Dalam proses pengawetan misalnya, daging olahan kerap ditambahkan kandungan nitrat dan nitrit, yang dapat membuat daging awet lebih lama, dan itu berkontribusi pada risiko kanker.
Alasan lainnya adalah pada saat daging diolah pada suhu tinggi. Proses pemasakan tersebut dapat membentuk karsinogen tambahan.
Ini memungkinkan daging bersentuhan langsung dengan suhu tinggi untuk mengurangi kadar air agar daging bisa bertahan lama.
Proses pemasakan tersebut di antaranya pengasapan, pemanggangan hingga digoreng dan memicu reaksi makanan untuk membentuk karsinogen tambahan.
Dr. Vijaya Surampudi, asisten profesor kedokteran di UCLA Center for Human Nutrition mengatakan, daging olahan dapat meningkatkan peradangan di dalam tubuh.

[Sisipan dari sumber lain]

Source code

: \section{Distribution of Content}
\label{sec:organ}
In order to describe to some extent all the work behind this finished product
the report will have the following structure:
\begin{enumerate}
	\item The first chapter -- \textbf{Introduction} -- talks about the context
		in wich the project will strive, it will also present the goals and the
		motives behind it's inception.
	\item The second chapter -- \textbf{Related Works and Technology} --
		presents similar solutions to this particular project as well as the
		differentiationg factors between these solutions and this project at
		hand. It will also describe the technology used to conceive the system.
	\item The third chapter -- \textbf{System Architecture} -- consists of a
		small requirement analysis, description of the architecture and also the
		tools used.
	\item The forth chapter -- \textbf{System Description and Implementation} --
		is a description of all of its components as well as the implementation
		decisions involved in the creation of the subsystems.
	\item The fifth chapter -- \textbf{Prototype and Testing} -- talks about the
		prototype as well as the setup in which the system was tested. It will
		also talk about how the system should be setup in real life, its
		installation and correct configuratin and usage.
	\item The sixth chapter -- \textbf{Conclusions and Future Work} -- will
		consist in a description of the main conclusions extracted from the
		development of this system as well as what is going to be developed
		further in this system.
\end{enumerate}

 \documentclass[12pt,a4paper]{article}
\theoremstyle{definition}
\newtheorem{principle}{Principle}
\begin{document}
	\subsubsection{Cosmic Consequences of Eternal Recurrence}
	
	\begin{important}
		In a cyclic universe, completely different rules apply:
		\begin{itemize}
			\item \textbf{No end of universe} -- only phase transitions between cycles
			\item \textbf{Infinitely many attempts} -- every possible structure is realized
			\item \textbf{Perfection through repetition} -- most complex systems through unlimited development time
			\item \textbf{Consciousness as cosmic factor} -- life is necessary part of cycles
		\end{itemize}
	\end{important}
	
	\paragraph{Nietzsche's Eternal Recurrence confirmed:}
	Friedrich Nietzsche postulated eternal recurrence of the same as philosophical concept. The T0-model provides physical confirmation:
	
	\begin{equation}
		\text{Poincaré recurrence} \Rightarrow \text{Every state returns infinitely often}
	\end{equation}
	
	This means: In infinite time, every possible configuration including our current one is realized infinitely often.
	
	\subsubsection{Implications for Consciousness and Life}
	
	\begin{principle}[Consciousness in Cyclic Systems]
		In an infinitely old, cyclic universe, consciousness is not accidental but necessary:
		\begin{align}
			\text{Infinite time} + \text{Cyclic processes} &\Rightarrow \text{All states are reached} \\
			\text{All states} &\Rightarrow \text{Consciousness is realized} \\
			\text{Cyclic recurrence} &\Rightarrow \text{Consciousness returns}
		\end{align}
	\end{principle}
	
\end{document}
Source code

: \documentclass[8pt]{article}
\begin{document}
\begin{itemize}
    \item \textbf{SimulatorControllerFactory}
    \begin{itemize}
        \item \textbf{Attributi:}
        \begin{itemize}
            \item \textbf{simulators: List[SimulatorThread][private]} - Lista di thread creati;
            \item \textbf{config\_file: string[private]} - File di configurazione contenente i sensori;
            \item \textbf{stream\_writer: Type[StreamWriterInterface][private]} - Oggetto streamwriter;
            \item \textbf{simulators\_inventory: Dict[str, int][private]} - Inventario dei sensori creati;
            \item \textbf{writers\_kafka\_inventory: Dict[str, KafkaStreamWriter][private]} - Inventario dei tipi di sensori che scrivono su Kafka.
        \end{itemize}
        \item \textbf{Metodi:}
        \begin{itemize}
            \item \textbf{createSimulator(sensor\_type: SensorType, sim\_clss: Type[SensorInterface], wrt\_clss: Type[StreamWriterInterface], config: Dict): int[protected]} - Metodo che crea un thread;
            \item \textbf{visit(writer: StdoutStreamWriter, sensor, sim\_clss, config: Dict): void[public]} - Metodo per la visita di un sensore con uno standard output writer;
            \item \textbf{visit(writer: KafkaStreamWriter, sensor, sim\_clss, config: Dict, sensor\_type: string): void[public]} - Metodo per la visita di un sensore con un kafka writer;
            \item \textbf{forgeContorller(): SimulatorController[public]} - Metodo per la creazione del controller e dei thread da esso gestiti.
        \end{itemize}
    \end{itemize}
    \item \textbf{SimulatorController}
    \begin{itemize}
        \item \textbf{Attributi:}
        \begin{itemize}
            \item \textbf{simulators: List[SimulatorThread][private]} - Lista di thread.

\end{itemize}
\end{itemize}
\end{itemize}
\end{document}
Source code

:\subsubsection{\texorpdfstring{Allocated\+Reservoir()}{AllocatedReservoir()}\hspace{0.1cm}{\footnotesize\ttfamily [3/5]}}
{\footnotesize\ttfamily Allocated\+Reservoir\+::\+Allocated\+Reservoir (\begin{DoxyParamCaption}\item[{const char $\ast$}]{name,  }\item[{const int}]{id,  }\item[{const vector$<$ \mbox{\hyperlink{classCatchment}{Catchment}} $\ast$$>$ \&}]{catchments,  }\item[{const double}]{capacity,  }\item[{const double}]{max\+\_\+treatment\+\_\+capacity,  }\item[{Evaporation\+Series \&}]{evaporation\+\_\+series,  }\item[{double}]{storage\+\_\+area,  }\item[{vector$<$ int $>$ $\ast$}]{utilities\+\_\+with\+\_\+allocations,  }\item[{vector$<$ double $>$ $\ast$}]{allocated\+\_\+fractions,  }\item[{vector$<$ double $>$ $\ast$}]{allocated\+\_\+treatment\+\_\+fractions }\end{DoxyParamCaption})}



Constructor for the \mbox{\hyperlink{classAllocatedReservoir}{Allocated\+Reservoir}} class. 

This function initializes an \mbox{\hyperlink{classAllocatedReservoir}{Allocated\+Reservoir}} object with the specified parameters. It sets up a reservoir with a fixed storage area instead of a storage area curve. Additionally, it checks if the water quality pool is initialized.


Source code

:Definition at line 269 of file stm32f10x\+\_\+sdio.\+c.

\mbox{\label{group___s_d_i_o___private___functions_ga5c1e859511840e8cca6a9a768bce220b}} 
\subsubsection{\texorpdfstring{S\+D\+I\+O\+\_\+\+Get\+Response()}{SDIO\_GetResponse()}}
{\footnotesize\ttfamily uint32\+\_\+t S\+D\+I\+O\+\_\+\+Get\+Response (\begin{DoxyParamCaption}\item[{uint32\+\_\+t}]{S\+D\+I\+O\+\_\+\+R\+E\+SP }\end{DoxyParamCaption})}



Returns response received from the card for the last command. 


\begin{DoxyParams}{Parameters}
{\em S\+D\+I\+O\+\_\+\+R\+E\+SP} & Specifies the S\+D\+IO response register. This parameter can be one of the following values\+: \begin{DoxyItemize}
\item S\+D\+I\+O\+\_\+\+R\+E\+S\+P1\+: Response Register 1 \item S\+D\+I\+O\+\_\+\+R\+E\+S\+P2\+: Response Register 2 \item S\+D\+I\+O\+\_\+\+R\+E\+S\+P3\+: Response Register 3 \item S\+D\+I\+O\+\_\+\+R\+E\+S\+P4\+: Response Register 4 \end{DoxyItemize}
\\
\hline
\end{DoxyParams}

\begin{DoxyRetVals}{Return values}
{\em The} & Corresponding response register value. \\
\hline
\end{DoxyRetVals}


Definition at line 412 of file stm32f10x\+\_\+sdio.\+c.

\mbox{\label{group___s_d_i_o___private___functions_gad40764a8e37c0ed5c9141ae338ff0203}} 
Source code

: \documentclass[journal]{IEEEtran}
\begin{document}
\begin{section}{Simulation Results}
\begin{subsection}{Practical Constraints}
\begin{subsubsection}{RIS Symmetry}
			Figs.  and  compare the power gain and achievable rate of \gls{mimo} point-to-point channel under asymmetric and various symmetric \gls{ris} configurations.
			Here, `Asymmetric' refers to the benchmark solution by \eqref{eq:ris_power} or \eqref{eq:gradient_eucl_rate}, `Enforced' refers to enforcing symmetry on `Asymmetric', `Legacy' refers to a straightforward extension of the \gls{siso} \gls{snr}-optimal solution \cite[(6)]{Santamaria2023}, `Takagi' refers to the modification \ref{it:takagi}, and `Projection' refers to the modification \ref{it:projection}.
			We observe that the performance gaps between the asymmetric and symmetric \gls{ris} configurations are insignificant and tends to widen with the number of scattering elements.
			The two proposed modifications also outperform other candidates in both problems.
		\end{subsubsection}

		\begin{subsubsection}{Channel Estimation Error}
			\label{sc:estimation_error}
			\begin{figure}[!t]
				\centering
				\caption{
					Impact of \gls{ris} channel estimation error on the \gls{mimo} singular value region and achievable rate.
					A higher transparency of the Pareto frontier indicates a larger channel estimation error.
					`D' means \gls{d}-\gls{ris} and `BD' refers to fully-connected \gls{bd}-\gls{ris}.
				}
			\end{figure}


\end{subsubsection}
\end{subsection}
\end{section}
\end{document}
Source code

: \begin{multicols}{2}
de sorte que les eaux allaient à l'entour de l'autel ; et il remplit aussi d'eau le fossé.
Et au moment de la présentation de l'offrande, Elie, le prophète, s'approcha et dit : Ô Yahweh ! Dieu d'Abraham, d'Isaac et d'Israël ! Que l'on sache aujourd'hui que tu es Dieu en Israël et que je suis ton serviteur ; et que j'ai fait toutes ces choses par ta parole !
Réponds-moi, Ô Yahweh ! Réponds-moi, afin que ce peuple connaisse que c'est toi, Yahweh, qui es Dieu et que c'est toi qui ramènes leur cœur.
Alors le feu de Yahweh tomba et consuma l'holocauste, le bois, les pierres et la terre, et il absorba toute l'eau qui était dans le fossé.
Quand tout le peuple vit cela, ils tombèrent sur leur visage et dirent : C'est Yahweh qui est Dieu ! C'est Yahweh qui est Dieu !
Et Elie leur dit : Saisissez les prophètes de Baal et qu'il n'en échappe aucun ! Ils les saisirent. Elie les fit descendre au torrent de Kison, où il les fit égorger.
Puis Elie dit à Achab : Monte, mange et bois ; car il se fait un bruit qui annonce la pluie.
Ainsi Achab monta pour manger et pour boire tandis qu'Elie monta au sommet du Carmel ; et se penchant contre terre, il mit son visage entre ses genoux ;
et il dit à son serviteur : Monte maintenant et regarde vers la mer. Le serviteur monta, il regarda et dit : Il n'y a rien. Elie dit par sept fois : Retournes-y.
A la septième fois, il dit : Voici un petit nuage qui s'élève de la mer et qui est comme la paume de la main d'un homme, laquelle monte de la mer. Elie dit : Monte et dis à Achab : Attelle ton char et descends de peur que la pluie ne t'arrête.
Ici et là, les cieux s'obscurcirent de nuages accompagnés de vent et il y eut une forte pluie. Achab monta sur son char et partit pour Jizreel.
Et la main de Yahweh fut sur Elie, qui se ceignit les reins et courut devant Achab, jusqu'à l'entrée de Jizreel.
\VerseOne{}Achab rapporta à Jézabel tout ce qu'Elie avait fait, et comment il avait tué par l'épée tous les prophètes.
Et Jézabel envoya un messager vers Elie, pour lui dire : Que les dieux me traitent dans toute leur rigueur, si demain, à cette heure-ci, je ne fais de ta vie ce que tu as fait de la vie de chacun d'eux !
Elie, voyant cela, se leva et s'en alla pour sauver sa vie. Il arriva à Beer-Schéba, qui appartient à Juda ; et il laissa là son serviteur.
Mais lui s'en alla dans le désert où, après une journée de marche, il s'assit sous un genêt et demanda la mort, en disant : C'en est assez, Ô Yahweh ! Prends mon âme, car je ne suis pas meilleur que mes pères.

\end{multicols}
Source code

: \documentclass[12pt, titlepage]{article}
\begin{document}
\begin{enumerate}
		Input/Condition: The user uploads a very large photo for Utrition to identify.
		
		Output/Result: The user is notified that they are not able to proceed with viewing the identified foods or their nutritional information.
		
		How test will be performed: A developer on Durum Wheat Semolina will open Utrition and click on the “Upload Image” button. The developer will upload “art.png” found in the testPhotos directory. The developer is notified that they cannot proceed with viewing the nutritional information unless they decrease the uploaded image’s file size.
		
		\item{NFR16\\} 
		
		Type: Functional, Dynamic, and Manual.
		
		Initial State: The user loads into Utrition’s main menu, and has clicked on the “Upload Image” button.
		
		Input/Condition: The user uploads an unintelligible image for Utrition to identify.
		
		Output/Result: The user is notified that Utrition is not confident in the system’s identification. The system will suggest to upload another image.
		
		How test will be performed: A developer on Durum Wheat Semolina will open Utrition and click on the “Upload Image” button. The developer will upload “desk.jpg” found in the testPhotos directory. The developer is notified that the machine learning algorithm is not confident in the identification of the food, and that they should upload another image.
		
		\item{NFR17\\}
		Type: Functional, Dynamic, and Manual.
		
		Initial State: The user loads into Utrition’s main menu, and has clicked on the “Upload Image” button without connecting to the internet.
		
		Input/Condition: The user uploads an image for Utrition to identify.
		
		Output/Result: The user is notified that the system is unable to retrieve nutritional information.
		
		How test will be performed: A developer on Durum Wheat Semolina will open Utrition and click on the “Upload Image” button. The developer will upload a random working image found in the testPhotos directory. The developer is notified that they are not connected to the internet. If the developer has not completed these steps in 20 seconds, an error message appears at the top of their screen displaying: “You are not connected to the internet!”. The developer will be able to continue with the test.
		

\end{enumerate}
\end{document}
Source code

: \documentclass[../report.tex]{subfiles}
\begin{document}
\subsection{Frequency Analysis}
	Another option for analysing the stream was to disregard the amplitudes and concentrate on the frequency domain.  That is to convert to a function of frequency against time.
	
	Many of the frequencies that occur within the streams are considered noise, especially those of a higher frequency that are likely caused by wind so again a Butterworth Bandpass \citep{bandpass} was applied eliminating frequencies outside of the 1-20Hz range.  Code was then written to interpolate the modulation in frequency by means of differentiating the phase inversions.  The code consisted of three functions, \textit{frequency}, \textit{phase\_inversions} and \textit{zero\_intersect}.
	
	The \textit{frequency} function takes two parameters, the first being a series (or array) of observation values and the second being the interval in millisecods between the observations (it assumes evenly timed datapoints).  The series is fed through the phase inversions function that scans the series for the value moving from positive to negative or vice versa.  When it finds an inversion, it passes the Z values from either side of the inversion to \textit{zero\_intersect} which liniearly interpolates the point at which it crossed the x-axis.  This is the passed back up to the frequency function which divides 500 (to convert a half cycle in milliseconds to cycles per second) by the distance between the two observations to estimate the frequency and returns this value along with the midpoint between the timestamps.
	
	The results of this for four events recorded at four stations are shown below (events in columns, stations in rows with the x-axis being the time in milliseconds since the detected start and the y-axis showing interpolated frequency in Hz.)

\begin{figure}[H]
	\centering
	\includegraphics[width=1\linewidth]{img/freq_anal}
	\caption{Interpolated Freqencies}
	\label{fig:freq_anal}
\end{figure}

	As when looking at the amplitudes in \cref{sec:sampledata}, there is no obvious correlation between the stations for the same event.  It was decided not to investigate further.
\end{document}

Pasalnya, senyawa karsinogen dan kandungan lain dapat mengubah mikrobioma di usus.
"Bakteri usus berinteraksi dengan sistem kekebalan tubuh yang menyebabkan peradangan kronis," katanya.
Dampak tersebut juga berkaitan dengan tekanan darah, gula darah, kolesterol dan penyakit kronis lainnya.
Dr. Hu menyebutkan bahwa kebanyakan daging olahan mengandung sodium atau garam yang tinggi.
Jika dikonsumsi secara berlebihan, tentu dapat meningkatkan risiko hipertensi dan penyakit kardiovaskular.
Kandungan tinggi garam tersebut juga berisiko dalam meningkatkan risiko penyakit diabetes tipe 2 dan demensia.
Dalam sebuah studi yang dilakukan pada tahun 2021 di Inggris, setiap tambahan 25 gran daging olahan dalam makanan sehari-hari, risiko demensia meningkat 44 persen.
Begitu pula pada risiko alzheimer yang meningkat 52 persen jika terlalu sering mengonsumsi daging olahan.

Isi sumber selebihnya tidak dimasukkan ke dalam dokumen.